Stored data —
▼▼▼

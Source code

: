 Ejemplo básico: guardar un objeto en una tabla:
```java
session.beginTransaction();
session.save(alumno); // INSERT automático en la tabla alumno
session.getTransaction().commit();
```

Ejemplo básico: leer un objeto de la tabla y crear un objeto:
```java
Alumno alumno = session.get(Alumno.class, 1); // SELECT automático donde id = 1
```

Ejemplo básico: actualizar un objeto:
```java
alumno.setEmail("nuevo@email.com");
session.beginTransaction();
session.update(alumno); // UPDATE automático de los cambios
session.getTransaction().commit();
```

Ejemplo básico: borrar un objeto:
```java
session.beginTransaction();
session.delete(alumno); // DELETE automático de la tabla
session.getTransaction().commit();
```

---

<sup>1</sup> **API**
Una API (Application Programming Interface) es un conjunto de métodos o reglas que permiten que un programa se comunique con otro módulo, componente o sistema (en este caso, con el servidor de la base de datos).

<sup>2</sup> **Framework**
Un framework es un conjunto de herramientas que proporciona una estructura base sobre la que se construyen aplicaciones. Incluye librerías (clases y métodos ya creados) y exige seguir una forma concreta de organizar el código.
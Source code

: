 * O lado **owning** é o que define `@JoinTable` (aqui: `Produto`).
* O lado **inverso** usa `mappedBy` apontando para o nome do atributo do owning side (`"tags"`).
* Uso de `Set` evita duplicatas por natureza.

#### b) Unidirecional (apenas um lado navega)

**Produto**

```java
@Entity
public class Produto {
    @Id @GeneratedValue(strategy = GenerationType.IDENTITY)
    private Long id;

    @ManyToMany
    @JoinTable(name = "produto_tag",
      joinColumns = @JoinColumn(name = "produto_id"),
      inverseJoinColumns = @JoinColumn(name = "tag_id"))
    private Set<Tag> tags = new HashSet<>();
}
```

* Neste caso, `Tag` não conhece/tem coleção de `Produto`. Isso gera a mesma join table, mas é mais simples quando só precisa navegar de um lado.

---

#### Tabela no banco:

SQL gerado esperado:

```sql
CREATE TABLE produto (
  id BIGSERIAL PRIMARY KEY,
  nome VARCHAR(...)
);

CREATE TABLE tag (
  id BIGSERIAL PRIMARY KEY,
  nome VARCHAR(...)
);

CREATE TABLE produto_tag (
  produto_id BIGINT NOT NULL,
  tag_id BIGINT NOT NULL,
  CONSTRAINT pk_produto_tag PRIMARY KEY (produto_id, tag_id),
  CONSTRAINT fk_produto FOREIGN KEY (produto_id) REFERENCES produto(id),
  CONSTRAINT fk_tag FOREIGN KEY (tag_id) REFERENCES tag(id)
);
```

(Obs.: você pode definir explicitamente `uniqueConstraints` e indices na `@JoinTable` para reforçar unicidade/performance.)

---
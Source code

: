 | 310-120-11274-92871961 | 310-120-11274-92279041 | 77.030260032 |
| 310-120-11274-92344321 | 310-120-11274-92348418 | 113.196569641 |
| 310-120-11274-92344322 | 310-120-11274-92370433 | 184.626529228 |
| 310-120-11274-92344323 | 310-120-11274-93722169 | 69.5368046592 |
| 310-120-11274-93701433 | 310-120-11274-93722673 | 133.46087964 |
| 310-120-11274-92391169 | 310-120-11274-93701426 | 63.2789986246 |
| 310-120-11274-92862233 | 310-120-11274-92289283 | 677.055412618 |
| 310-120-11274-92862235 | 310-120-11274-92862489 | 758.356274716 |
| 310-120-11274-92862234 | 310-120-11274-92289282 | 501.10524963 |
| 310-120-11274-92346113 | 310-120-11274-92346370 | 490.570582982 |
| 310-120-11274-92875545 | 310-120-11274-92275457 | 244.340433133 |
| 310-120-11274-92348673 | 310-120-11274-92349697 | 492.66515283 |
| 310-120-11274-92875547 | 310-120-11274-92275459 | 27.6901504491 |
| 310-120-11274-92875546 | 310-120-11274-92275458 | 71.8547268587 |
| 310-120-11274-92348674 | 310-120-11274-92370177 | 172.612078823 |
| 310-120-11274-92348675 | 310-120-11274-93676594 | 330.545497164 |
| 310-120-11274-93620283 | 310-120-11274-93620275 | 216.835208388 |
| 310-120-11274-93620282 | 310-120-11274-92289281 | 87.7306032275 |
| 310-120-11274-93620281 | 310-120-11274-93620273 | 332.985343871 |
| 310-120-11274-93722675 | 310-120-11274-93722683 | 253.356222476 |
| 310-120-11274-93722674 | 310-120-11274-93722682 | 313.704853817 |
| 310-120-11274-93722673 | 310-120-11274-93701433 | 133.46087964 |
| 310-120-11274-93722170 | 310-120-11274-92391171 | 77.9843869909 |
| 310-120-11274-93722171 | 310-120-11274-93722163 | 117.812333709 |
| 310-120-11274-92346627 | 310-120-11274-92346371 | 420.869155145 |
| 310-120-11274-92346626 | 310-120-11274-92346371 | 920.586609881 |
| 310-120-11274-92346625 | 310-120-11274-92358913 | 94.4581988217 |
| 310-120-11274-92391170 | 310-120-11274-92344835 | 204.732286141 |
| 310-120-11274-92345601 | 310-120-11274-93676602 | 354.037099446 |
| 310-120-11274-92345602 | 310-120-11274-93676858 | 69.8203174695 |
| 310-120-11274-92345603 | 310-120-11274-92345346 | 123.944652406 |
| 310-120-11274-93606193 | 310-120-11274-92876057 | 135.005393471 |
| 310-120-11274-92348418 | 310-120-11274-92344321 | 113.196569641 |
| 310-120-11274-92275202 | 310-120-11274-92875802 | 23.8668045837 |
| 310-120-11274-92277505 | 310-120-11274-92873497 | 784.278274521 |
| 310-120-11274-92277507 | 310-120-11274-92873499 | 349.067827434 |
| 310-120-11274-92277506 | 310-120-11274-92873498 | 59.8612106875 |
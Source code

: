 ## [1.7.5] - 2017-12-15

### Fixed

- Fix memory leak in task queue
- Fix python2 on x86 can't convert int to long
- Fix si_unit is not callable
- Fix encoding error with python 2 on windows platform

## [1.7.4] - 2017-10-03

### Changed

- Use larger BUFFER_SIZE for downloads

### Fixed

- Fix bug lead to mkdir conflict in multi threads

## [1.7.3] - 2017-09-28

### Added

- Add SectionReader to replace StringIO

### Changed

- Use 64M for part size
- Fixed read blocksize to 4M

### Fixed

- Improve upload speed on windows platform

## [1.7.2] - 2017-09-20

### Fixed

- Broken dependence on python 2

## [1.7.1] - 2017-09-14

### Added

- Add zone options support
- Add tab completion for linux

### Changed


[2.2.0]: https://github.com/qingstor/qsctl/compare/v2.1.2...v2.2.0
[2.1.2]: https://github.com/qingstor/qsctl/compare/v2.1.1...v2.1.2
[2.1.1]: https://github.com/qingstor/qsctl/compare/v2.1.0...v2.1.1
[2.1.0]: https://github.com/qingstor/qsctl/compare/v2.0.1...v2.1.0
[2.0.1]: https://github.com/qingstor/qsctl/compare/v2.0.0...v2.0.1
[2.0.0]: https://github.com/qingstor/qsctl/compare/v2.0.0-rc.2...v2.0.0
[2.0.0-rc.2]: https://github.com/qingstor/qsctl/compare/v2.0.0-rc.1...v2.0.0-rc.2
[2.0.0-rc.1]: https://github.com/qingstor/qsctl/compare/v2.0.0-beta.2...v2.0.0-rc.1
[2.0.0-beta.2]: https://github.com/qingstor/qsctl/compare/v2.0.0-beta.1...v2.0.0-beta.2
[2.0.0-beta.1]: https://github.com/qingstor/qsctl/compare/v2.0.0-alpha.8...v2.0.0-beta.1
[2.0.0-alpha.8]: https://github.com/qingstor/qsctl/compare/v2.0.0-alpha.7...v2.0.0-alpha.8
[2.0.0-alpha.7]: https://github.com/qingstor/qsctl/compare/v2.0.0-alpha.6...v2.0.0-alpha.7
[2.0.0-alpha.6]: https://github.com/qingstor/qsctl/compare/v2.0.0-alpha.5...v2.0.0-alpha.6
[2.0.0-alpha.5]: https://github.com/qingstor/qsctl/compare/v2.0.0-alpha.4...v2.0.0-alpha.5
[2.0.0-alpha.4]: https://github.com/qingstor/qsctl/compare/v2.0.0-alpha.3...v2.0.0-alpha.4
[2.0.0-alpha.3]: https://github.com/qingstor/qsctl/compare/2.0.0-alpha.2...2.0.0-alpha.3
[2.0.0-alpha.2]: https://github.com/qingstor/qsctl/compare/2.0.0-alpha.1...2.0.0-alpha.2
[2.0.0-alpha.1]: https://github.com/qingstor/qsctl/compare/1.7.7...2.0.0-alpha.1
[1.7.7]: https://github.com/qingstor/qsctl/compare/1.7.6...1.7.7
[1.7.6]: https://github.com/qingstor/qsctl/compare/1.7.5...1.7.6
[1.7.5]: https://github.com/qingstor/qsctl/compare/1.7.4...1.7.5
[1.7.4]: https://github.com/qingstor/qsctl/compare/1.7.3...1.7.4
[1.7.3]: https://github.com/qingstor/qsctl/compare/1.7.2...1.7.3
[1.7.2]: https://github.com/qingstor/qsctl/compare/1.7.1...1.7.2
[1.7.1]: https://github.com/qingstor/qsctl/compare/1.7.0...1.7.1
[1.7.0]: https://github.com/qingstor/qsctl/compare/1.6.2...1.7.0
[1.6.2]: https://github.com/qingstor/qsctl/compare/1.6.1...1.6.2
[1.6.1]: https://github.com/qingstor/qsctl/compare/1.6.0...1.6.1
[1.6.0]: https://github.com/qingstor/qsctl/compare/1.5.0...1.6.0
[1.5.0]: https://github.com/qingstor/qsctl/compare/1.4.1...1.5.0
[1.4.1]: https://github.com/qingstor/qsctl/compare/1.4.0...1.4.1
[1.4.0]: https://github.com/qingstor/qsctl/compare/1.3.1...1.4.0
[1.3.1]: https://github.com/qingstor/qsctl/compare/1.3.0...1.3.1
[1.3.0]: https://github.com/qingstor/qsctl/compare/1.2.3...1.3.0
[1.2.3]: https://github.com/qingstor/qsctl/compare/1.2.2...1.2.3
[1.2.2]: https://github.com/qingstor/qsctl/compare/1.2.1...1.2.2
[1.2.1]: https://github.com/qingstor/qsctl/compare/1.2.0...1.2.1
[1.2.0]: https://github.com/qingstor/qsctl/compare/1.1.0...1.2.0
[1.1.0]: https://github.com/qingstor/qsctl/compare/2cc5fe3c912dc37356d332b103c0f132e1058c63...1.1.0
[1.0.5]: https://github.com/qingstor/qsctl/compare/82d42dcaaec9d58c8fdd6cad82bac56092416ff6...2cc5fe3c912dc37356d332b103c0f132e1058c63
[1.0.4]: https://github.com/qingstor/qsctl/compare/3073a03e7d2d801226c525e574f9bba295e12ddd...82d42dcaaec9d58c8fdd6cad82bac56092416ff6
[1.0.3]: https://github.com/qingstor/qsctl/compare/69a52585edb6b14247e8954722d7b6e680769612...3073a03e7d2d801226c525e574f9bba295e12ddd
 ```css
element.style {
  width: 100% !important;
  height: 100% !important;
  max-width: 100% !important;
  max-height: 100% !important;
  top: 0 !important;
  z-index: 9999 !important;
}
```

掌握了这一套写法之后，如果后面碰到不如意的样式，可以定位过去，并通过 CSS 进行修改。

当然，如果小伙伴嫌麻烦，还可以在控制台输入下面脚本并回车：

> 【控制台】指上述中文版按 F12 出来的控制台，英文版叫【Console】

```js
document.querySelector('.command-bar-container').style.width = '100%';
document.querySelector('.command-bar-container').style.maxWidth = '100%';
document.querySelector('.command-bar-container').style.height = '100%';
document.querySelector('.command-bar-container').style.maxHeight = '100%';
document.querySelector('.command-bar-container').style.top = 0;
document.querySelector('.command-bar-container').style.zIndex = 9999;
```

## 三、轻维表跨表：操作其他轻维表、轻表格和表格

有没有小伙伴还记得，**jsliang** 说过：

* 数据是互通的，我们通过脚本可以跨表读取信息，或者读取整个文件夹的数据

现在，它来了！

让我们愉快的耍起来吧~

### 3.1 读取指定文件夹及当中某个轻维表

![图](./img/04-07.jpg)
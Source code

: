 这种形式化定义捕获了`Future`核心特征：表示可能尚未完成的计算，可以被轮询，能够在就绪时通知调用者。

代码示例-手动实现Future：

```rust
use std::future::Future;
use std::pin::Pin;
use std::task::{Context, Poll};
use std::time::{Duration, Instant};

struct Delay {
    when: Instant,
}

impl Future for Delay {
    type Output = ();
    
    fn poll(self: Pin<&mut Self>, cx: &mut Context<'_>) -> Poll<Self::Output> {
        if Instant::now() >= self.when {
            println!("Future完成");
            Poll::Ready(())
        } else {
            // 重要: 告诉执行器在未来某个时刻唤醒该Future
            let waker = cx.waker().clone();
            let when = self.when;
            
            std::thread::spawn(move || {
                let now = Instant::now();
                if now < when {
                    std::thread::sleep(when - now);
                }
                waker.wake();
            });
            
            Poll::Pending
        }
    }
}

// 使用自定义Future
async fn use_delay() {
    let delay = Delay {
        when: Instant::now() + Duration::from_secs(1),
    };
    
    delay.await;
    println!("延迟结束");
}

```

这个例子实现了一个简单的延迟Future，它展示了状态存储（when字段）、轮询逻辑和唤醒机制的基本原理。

▲▲▲

Check each line of the entries for the string "JoinColumn". Copy the lines that have it.

      joinColumns = @JoinColumn(name = "produto_id"),
      inverseJoinColumns = @JoinColumn(name = "tag_id"))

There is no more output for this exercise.